Elle s’arrêta devant la porte ouverte de sa cabine d’holojection et jeta un coup d’œil à l’intérieur.
— Je le regretterai demain, souffla-t-elle. Je le regrette même maintenant.
Malgré tout, elle entra dans la cabine.
— Holojection : Jenithar, bureau de Path-Reynik Levexitor. Avec un peu de chance, il ne sera pas là.
Elle se retrouva dans un vestibule en holospace, devant l’immense porte du bureau de Levexitor. Le simple fait qu’elle y soit arrivée signifiait que l’unité d’holojection de ce dernier était en marche et que son arrivée lui avait été annoncée.
— Madame Rabinowitz, fit la voix désincarnée de Levexitor. Je ne m’attendais pas à une nouvelle visite aussi rapidement.
— Si je vous dérange, Ô Grandissime, je vous prie de me pardonner. Je peux revenir plus tard.
Il marqua une pause étrangement longue avant de répondre :
— Je ne vois pas ce qui pourrait nous empêcher de discuter maintenant. Je suis parfaitement libre. Vous pouvez entrer.
Rabinowitz s’avança vers la porte virtuelle, qui s’ouvrit pour la laisser pénétrer dans la réalité que Levexitor choisissait de présenter à ses visiteurs.

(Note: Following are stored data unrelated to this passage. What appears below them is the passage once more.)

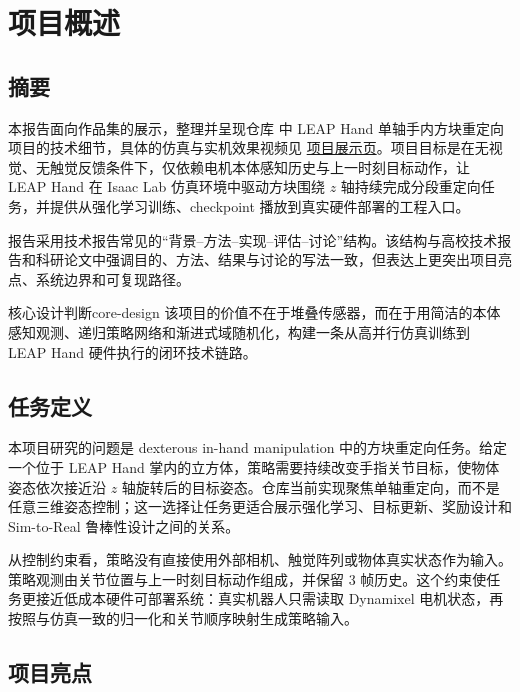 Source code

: \section{项目概述}

\subsection{摘要}

本报告面向作品集的展示，整理并呈现仓库 \href{https://github.com/CQULeaf/leap-hand-inhand-reorientation}{} 中 LEAP Hand 单轴手内方块重定向项目的技术细节，具体的仿真与实机效果视频见 \href{https://yexuhang.com/projects/leap-hand-inhand-reorientation}{项目展示页}。项目目标是在无视觉、无触觉反馈条件下，仅依赖电机本体感知历史与上一时刻目标动作，让 LEAP Hand 在 Isaac Lab 仿真环境中驱动方块围绕 $z$ 轴持续完成分段重定向任务，并提供从强化学习训练、checkpoint 播放到真实硬件部署的工程入口。

报告采用技术报告常见的“背景--方法--实现--评估--讨论”结构。该结构与高校技术报告和科研论文中强调目的、方法、结果与讨论的写法一致\cite{melbourneTechReports,cmuImrd}，但表达上更突出项目亮点、系统边界和可复现路径。

\begin{definition}{核心设计判断}{core-design}
该项目的价值不在于堆叠传感器，而在于用简洁的本体感知观测、递归策略网络和渐进式域随机化，构建一条从高并行仿真训练到 LEAP Hand 硬件执行的闭环技术链路。
\end{definition}

\subsection{任务定义}

本项目研究的问题是 dexterous in-hand manipulation 中的方块重定向任务。给定一个位于 LEAP Hand 掌内的立方体，策略需要持续改变手指关节目标，使物体姿态依次接近沿 $z$ 轴旋转后的目标姿态。仓库当前实现聚焦单轴重定向，而不是任意三维姿态控制；这一选择让任务更适合展示强化学习、目标更新、奖励设计和 Sim-to-Real 鲁棒性设计之间的关系。

从控制约束看，策略没有直接使用外部相机、触觉阵列或物体真实状态作为输入。策略观测由关节位置与上一时刻目标动作组成，并保留 3 帧历史。这个约束使任务更接近低成本硬件可部署系统：真实机器人只需读取 Dynamixel 电机状态，再按照与仿真一致的归一化和关节顺序映射生成策略输入。

\subsection{项目亮点}

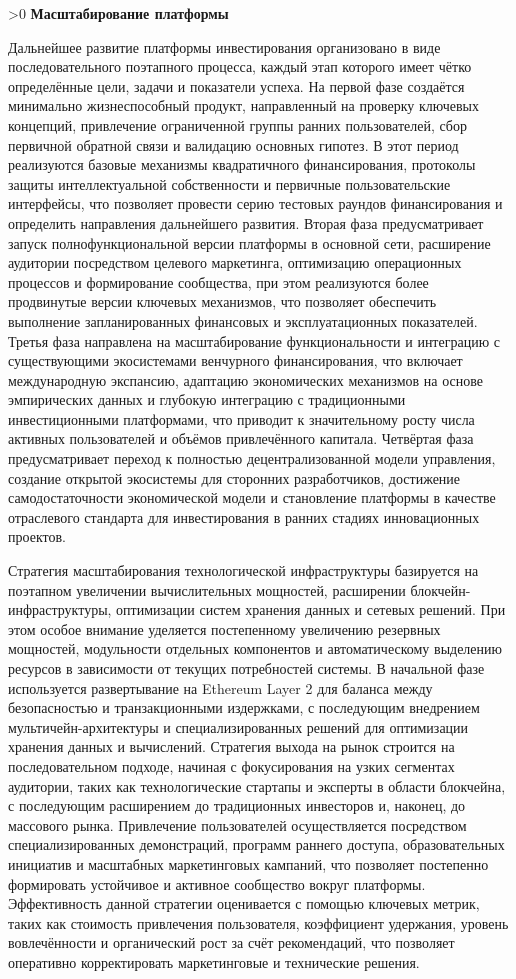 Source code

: \documentclass[
    14pt,
    specialist,
    candidate, %
    subf, %
    href,
    times,
    dotsinheaders=false,
    colorlinks=false
]{disser}
\newcommand{\mysection}[1]{%
  \ifnum\value{section}>0
  \vspace{1em}
  \fi
  \refstepcounter{section}
  \hypertarget{sec:\thechapter.\thesection}{}%
  \textbf{\thesection\space #1}
  \addcontentsline{toc}{section}{\texorpdfstring{\thesection\hspace{2em}#1}{Section \thesection}}%
}
\renewcommand{\thechapter}{\arabic{chapter}}
\begin{document}
\mysection{Масштабирование платформы}

Дальнейшее развитие платформы инвестирования организовано в виде последовательного поэтапного процесса, каждый этап которого имеет чётко определённые цели, задачи и показатели успеха. На первой фазе создаётся минимально жизнеспособный продукт, направленный на проверку ключевых концепций, привлечение ограниченной группы ранних пользователей, сбор первичной обратной связи и валидацию основных гипотез. В этот период реализуются базовые механизмы квадратичного финансирования, протоколы защиты интеллектуальной собственности и первичные пользовательские интерфейсы, что позволяет провести серию тестовых раундов финансирования и определить направления дальнейшего развития. Вторая фаза предусматривает запуск полнофункциональной версии платформы в основной сети, расширение аудитории посредством целевого маркетинга, оптимизацию операционных процессов и формирование сообщества, при этом реализуются более продвинутые версии ключевых механизмов, что позволяет обеспечить выполнение запланированных финансовых и эксплуатационных показателей. Третья фаза направлена на масштабирование функциональности и интеграцию с существующими экосистемами венчурного финансирования, что включает международную экспансию, адаптацию экономических механизмов на основе эмпирических данных и глубокую интеграцию с традиционными инвестиционными платформами, что приводит к значительному росту числа активных пользователей и объёмов привлечённого капитала. Четвёртая фаза предусматривает переход к полностью децентрализованной модели управления, создание открытой экосистемы для сторонних разработчиков, достижение самодостаточности экономической модели и становление платформы в качестве отраслевого стандарта для инвестирования в ранних стадиях инновационных проектов.

Стратегия масштабирования технологической инфраструктуры базируется на поэтапном увеличении вычислительных мощностей, расширении блокчейн-инфраструктуры, оптимизации систем хранения данных и сетевых решений. При этом особое внимание уделяется постепенному увеличению резервных мощностей, модульности отдельных компонентов и автоматическому выделению ресурсов в зависимости от текущих потребностей системы. В начальной фазе используется развертывание на Ethereum Layer 2 для баланса между безопасностью и транзакционными издержками, с последующим внедрением мультичейн-архитектуры и специализированных решений для оптимизации хранения данных и вычислений. Стратегия выхода на рынок строится на последовательном подходе, начиная с фокусирования на узких сегментах аудитории, таких как технологические стартапы и эксперты в области блокчейна, с последующим расширением до традиционных инвесторов и, наконец, до массового рынка. Привлечение пользователей осуществляется посредством специализированных демонстраций, программ раннего доступа, образовательных инициатив и масштабных маркетинговых кампаний, что позволяет постепенно формировать устойчивое и активное сообщество вокруг платформы. Эффективность данной стратегии оценивается с помощью ключевых метрик, таких как стоимость привлечения пользователя, коэффициент удержания, уровень вовлечённости и органический рост за счёт рекомендаций, что позволяет оперативно корректировать маркетинговые и технические решения.
\end{document}
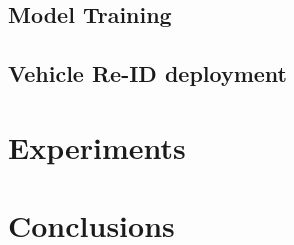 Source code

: \documentclass[10pt,twocolumn,letterpaper]{article}
\begin{document}
\subsection{Model Training}

\subsection{Vehicle Re-ID deployment}

\section{Experiments}

\section{Conclusions}

{\small


}
\end{document}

Certains fantaisistes créaient des habitats virtuels élaborés au design exotique. Le Jenitharp ne faisait pas partie de ces gens-là. Le bureau de Levexitor n’avait pas changé une seule fois au cours de ses visites des quatre derniers mois. Les murs étaient couverts d’une tapisserie lie-de-vin mouchetée d’or ; le sol était d’un gris ardoise extrêmement lisse. Deux portes ouvraient sur le bureau : celle par où elle était entrée, et une autre à l’autre bout de la pièce. Il n’y avait pas de fenêtre. La lumière, diffuse, ne provenait d’aucune source visible. La pièce était petite ; sur Terre, une personne d’importance égale aurait bénéficié d’un bureau bien plus imposant. Là, tout était sombre et triste. On eût dit une caverne à peine meublée. Mais après tout, Levexitor lui-même ne faisait pas office de joyeux luron.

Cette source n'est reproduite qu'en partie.